Conventionally, insights from health data have come from research studies that test hypotheses by systematically collecting and analysing data. Findings are published in scientific journals and pooled to determine the “bottom line” on any given health topic, using a process called “evidence synthesis”. This information is then used to create the guidelines and policies that shape health-care practices.
For instance, when pharmaceutical companies develop a new drug, they conduct a set of research studies and estimate the benefits and harms of the drug by combining data from these studies. They submit a summary of these findings – together with costs and comparisons with alternative drugs – to the government for marketing approval and reimbursement through the Pharmaceutical Benefits Scheme.
But the side effects of drugs are not always apparent at the time of marketing approval. This is because initial studies are often relatively small, with short follow-up times, selected (“clean”) study populations and a modest set of outcomes.
Systems that monitor drug effects in large and diverse populations over time can therefore add a lot to our understanding of a drug’s real effects. The Sentinel system in the US and CNODES in Canada, for instance, use electronic medical record data from millions of people to better understand benefits and harms of drugs.
An even clearer understanding of a drug’s effect might come from incorporating genetic data. US President Barack Obama’s Precision Medicine Initiative seeks to identify new ways to treat cancer and other conditions by analysing the genomes and electronic medical record data of a million people.
The greatest value is often generated when different types of data are combined, such as genomic and medical record data. Or clinic data and Google search terms can be used to track a fast-moving flu epidemic.
But current systems are not up to the task of combining and making sense of our increasingly rich and diverse data – from genomes to Facebook profiles. As my colleagues and I argue in the current issue of Nature, consumers and health professionals can’t make the most of the abundance of health data until we build systems to efficiently and reliably convert diverse data into knowledge.
Scientists need to work out:
- why, when and how to combine different types of data
- how each data source’s strengths and weaknesses can be taken into account
- the technical systems able to capture the required metadata (data about data).
Bringing big and diverse data together will require new methods and systems to be built by collaborations between computer scientists, health researchers, experts in evidence synthesis and others.

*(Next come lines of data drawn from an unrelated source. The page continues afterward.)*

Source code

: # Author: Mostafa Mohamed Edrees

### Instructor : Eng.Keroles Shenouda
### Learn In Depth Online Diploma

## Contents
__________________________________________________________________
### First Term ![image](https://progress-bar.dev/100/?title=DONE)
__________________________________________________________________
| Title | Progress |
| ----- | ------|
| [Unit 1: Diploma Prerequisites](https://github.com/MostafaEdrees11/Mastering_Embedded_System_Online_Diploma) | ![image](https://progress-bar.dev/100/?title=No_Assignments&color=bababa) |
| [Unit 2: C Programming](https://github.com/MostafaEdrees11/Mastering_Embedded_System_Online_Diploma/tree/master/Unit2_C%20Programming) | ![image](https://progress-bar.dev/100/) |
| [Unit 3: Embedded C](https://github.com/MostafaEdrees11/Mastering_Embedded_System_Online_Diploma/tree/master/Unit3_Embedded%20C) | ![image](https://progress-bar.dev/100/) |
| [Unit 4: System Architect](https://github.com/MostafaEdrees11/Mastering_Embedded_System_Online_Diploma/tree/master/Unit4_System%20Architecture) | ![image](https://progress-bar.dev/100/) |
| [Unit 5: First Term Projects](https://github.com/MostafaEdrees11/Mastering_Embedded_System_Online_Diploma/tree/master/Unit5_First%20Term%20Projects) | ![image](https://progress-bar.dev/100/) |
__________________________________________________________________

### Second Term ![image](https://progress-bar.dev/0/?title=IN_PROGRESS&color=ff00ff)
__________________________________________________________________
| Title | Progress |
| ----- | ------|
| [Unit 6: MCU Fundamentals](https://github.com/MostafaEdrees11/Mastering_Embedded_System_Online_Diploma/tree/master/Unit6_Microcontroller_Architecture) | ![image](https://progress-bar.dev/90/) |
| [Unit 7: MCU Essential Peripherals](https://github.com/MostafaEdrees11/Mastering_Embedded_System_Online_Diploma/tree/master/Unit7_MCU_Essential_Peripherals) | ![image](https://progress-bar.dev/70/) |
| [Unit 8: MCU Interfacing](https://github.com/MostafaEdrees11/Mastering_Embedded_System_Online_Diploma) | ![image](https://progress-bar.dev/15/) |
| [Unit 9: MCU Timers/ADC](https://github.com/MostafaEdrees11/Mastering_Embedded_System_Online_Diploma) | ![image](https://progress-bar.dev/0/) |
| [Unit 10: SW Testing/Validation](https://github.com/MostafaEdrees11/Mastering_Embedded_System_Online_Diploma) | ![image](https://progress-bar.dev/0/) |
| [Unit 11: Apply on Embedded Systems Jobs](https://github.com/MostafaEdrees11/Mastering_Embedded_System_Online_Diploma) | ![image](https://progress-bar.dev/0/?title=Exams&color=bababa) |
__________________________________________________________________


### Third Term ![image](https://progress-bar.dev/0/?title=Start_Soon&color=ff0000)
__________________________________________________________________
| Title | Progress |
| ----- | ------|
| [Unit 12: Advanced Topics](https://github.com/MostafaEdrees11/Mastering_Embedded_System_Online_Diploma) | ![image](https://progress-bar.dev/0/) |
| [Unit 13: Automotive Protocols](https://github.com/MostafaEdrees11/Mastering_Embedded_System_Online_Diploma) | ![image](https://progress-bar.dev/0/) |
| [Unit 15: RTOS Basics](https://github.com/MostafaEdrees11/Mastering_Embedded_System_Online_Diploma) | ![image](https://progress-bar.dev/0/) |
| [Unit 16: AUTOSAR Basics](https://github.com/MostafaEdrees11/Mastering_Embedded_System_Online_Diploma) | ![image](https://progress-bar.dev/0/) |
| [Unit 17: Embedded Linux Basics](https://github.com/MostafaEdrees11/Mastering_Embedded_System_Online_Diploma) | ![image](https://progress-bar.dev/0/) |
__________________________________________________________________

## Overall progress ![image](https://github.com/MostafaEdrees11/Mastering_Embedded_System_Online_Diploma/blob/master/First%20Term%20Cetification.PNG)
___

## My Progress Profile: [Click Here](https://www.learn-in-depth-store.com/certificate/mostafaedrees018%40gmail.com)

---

Importantly, these systems must be built in a way that enables consumer trust. In Ley’s “great digital health revolution”, new products and services will ingest our personal health data and suggest to us and our doctors what treatment we should take.
They will be delivered to us by “decision support” systems, which will inevitably be proprietary, complex and dynamic, such as those deployed within IBM Watson. How will we trust these recommendations?
Data is the new oil of the 21st century, but is not the engines, factories or transport systems. Their digital equivalents are being built now and how we – individuals, corporations, governments and societies – build these systems, products and services will have far-reaching consequences, in health as in other sectors.
Julian Elliott works for Cochrane, a global, non-profit network working to improve health decision making through the use of evidence.